Cytochrome P450 1B1 (CYP1B1), a member of CYP superfamily, is expressed in liver and extrahepatic tissues carries out the metabolism of numerous xenobiotics, including metabolic activation of polycyclic aromatic hydrocarbons. Surprisingly, CYP1B1 was also shown to be important in regulating endogenous metabolic pathways, including the metabolism of steroid hormones, fatty acids, melatonin, and vitamins. CYP1B1 and nuclear receptors including peroxisome proliferator-activated receptors (PPARs), estrogen receptor (ER), and retinoic acid receptors (RAR) contribute to the maintenance of the homeostasis of these endogenous compounds. Many natural flavonoids and synthetic stilbenes show inhibitory activity toward CYP1B1 expression and function, notably isorhamnetin and 2,4,3',5'-tetramethoxystilbene. Accumulating evidence indicates that modulation of CYP1B1 can decrease adipogenesis and tumorigenesis, and prevent obesity, hypertension, atherosclerosis, and cancer. Therefore, it may be feasible to consider CYP1B1 as a therapeutic target for the treatment of metabolic diseases.

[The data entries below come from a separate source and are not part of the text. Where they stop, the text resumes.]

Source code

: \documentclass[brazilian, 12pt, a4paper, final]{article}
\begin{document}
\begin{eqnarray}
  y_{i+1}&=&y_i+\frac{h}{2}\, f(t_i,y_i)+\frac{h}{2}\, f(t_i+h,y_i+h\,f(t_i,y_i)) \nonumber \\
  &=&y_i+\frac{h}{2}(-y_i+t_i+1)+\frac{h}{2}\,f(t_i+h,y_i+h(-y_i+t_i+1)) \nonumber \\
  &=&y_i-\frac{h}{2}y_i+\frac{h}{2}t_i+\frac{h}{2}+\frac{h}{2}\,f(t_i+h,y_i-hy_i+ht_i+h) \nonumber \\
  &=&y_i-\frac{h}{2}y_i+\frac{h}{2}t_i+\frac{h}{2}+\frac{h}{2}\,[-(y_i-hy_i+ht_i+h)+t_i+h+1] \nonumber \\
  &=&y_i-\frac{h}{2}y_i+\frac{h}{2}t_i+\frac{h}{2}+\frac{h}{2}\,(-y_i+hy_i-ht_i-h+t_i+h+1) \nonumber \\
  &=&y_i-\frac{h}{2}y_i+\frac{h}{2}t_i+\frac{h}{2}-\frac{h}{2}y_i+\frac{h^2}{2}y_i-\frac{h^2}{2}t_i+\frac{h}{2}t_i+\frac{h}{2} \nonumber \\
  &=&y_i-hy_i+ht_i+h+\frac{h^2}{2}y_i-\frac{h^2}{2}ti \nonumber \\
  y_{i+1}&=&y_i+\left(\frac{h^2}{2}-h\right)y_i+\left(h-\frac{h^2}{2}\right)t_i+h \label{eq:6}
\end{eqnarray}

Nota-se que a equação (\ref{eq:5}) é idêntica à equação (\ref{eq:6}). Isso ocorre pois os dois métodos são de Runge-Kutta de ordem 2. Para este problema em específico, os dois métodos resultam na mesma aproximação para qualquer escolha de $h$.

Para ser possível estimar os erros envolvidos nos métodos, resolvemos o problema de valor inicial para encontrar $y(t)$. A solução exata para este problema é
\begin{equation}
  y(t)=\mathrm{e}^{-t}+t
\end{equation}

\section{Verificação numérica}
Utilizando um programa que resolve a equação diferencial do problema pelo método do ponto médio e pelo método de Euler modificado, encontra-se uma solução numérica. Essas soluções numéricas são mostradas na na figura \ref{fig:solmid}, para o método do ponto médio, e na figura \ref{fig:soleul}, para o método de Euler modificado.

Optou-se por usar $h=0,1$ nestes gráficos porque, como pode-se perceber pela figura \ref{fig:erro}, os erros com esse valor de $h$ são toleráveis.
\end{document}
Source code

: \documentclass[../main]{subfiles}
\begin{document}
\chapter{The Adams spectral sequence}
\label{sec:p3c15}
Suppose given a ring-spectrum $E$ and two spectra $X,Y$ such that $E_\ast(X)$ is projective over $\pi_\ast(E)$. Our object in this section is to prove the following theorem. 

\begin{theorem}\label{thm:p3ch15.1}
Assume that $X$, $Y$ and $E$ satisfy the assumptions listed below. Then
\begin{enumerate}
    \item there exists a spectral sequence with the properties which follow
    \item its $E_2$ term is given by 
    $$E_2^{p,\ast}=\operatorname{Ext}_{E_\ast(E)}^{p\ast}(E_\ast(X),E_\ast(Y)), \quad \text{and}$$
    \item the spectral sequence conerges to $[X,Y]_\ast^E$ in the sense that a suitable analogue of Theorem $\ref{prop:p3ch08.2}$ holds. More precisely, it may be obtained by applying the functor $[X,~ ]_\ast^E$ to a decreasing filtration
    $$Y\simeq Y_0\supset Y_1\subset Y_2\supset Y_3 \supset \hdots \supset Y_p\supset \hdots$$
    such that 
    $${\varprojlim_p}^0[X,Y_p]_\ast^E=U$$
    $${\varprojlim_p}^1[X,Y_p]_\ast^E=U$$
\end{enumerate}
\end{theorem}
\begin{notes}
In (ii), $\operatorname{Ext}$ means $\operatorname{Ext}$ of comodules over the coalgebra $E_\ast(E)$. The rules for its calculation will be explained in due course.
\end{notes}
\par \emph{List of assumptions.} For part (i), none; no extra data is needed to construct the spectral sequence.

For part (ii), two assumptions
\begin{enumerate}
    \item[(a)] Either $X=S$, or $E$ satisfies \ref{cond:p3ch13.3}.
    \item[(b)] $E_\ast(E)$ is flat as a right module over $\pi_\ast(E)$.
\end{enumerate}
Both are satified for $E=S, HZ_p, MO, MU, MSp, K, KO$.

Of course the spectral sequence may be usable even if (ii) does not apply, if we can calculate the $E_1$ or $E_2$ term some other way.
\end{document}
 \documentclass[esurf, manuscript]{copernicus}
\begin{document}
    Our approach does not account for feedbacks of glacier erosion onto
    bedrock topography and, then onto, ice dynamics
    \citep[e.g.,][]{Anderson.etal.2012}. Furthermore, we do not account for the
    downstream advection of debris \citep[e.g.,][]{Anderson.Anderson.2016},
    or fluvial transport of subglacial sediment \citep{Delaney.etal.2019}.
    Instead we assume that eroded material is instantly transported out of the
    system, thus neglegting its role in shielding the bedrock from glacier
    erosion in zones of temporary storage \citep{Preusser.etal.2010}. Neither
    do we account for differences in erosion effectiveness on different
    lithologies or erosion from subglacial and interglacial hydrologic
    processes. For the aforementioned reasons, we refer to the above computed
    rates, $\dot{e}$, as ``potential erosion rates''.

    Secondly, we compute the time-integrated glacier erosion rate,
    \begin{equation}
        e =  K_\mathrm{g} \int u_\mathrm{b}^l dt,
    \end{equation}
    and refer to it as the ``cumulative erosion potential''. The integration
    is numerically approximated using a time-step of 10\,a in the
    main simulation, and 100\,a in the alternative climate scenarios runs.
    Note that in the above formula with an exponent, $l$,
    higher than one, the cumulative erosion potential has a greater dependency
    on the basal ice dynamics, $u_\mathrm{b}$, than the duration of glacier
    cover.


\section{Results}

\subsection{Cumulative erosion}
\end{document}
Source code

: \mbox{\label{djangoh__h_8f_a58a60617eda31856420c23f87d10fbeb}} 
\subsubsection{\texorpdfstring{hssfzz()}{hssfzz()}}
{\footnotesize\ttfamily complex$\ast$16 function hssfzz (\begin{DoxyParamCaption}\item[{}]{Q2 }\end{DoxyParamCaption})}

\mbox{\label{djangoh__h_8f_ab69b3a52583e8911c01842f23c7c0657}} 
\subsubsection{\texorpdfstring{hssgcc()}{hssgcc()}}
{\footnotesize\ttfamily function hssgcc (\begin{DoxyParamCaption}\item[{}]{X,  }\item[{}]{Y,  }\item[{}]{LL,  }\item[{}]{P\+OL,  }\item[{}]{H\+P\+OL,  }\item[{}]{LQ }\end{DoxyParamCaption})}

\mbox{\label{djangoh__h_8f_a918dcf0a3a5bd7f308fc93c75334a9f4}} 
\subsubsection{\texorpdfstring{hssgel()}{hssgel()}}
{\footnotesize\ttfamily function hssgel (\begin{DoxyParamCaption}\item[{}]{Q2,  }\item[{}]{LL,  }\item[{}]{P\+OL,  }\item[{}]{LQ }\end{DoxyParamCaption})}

Keywords: CYP1B1; Metabolic diseases; Metabolic pathways; Metabolomics.

Figure 1

Highly potent and selective CYP1B1 inhibitors.

Figure 2

Metabolism of estrogen and estradiol. The Km values for 2- and 4-hydroxylation of estradiol are determined as 0.78 and 0.71 μM (Hayes, et al., 1996). The Vmax values for 2-, 4-, 6α, 6β-, 15α-, and 16α-hydroxylation of estradiol are 0.63, 1.14, 0.15, 0.08, 0.28 and 0.10 nmol/min/nmol P450 (Jansson, et al., 2001).

Figure 3

Metabolism of testosterone. The Vmax values for 6β-, 15α- and 16α-hydroxylation of testosterone are 0.15, 0.02 and 0.09 nmol/min/nmol P450 (Jansson, et al., 2001).

Figure 4

Metabolism of progesterone. The Vmax values for 6β- and 16α-hydroxylation of progesterone are 0.74 and 0.91 nmol/min/nmol P450 (Jansson, et al., 2001).

Figure 5

Metabolism of arachidonic acid. The CYP1B1 and Cyb1b1 Km values for the generation of HETEs and EETS are 29.8 and 500.0 μM, respectively (Choudhary, et al., 2004).

Figure 6

Metabolism of vitamin A. The Km values for retinol and retinal are 18.5 and 8.5 μM (Choudhary, et al., 2004).

Figure 7

Metabolism of melatonin. The Km and Vmax values for 6-hydroxylation of melatonin are determined as 30.9 μM and 5.31 pmol/min/pmol P450 (X. C. Ma, et al., 2005).

Figure 8

Inhibition of CYP1B1 prevents obesity. CYP1B1 deletion diminishes the level of SCD1 expression in the liver, but SCD1 expression level can be normalized in CYP1B1-humanized mice. Studies showed that the deficiency of both CYP1B1 and SCD1 can enhance insulin sensitivity and prevent obesity from HFD challenge. In Cyp1b1-null mice, the expression of lipid synthesis genes are down-regulated, including pyruvate dehydrogenase kinase, isozyme 4 (PDK4), fatty acid synthase (FAS), malic enzyme 1 (ME1), and acetyl-coenzyme A carboxylase beta (ACACB), and the target genes of PPARα involved in the fatty acid oxidation also are decreased, including CD36, ACOT1, ACOT2, CYP4A14, and aldo-keto reductase family 1, member C18 (AKR1C18) (Larsen, et al., 2015). These metabolic changes will cause the decreased generation of phospholipid and tryglyceride. Study in Scd1-null mice have shown the similar changes that the expression of the genes related to lipid synthesis can be decreased such as sterol regulatory element-binding protein 1 (SREBP1), FAS, and, glycerol phosphate acyl-CoA transferase (GPAT). Conversely, the expressions of gene involved in fatty acid oxidation are increased, including CPT1, very long chain acyl-CoA dehydrogenase (VLCAD), and acyl-CoA oxidase (ACO)(Ntambi, et al., 2002). The reduced adipogenesis finally leads to the decrease of weight gain.

Figure 9

Metabolic activation of procarcinogens by CYP1B1 (Adapted from Reference 18). DB[a,l]P is activated by CYP1B1 to the formation of (−)-trans-11,12- dihydrodiol, which is subsequently converted by CYP1B1 to (−)-anti-DB[a,l]PDE. The reaction of (−)-anti-DB[a,l]PDE with 2′-deixyadenosine (Ado) generates (−)-anti-DB[a,l]PDE-DNA adduct that shows the activity of carcinogenesis. Cyp1b1 deletion can reduce the carcinogenesis of DB[a,l]P.

Figure 10

Biochemical links of CYP1B1 between metabolic pathways and metabolic diseases.